Gross Profit. Gross Profit related to DGSE’s operations for the three months ended March 31, 2020, increased by $145,700 to $2,364,182 as compared to $2,218,482 during the same period in 2019. The increase in total gross profit was due primarily to the increase in sales velocity for the resale items and the recycled materials. Even though there were additional revenues for the resale items, there were also lower gross-margin percentages due to the change in market conditions.

Gross Profits related to ECHG support a larger profit margin compared to the DGSE segment. ECHG’s profit margin of $2,937,098 on $5,465,559 sales comprises 53.7% overall.

Selling, General and Administrative Expenses.

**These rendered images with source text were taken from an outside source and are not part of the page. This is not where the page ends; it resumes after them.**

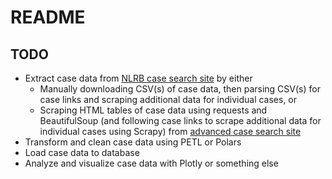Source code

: # README

## TODO

- Extract case data from [NLRB case search site](https://nlrb.gov/search/case) by either
    - Manually downloading CSV(s) of case data, then parsing CSV(s) for case links and scraping additional data for individual cases, or
    - Scraping HTML tables of case data using requests and BeautifulSoup (and following case links to scrape additional data for individual cases using Scrapy) from [advanced case search site](https://www.nlrb.gov/advanced-search)
- Transform and clean case data using PETL or Polars
- Load case data to database
- Analyze and visualize case data with Plotly or something else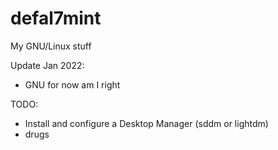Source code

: # defal7mint
My GNU/Linux stuff

Update Jan 2022:
- GNU for now am I right

TODO:
- Install and configure a Desktop Manager (sddm or lightdm)
- drugs

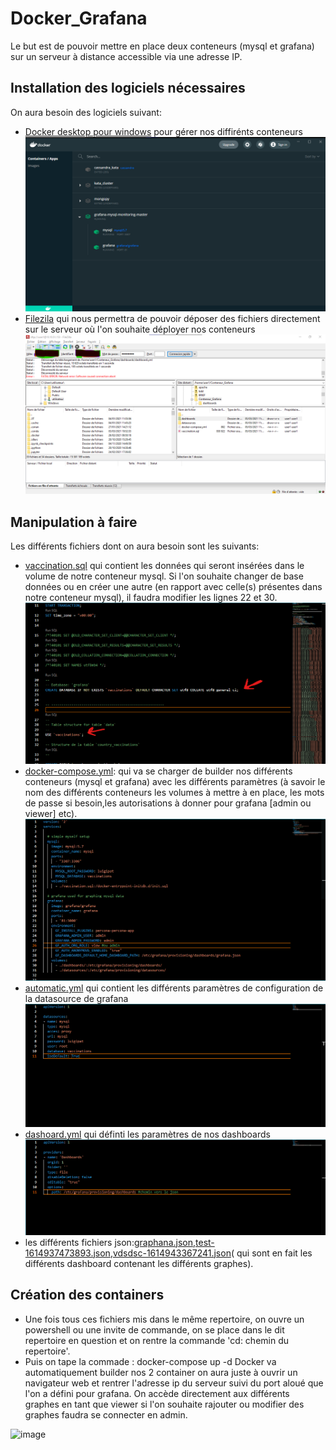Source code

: # Docker_Grafana

Le but est de pouvoir mettre en place deux conteneurs (mysql et grafana) sur un serveur à distance accessible via une adresse IP.

## Installation des logiciels nécessaires

On aura besoin des logiciels suivant:
- [Docker desktop pour windows](https://www.docker.com/products/docker-desktop) pour gérer nos diffirénts conteneurs
![image](/Images/Graphana.png)
- [Filezila](https://filezilla-project.org/) qui nous permettra de pouvoir déposer des fichiers directement sur le serveur où l'on souhaite déployer nos conteneurs
![image](/Images/Filezila.png)

## Manipulation à faire

Les différents fichiers dont on aura besoin sont les suivants:

- [vaccination.sql](/vaccination.sql) qui contient les données qui seront insérées dans le volume de notre conteneur mysql. Si l'on souhaite changer de base données ou en créer  une autre (en rapport avec celle(s) présentes dans notre conteneur mysql), il faudra modifier les lignes 22 et 30.
![image](/Images/vaccination.png) 
- [docker-compose.yml](/docker-compose.yml): qui va se charger de builder nos différents conteneurs (mysql et grafana) avec les différents paramètres (à savoir le nom des différents conteneurs les volumes à mettre à en place, les mots de passe si besoin,les autorisations à donner pour grafana [admin ou viewer] etc).
![image](/Images/Docker-compose.png)
- [automatic.yml](/datasources/automatic.yml) qui contient les différents paramètres de configuration de la datasource de grafana 
![image](/Images/automatic.png)
- [dashoard.yml](/dashbords/dashboard.yml) qui définti les paramètres de nos dashboards
![image](/Images/dashboard-config.png)
- les différents fichiers json:[graphana.json](/dashboards/grafana.json),[test-1614937473893.json](/dashboards/test-1614937473893.json),[vdsdsc-1614943367241.json](/dashboards/vdsdsc-1614943367241.json)( qui sont en fait les différents dashboard contenant les différents graphes).

## Création des containers

- Une fois tous ces fichiers mis dans le même repertoire, on ouvre un powershell ou une invite de commande, on se place dans le dit repertoire en question et on rentre la commande 'cd: chemin du repertoire'. 
- Puis on tape la commade : docker-compose up -d
Docker va automatiquement builder nos 2 container on aura juste à ouvrir un navigateur web et rentrer l'adresse ip du serveur suivi du port aloué que l'on a défini pour grafana. On accède directement aux différents graphes en tant que viewer si l'on souhaite rajouter ou modifier des graphes faudra se connecter en admin.

![image](/Images/dashboards.png)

For the three months ended March 31, 2020, Selling, General and Administrative (“SG&A”) expenses for DGSE increased $131,666, or 7.6%, to $1,873,006, as compared to $1,741,340 during the same period in 2019. The increase in SG&A was primarily due to increased corporate expenses loaded to both the DGSE and ECHG segments.

The SG&A expenses for ECHG totaled $1,952,194, which primarily consists of payroll, payroll taxes and employee benefits of $1,104,418; rent and variable rent costs, net of sublet income, of $136,232; warehouse and office supplies of $35,803; insurance costs of $23,068; travel expenses of $23,772; professional fees of $44,650; and other administrative expenses totaling $226,430.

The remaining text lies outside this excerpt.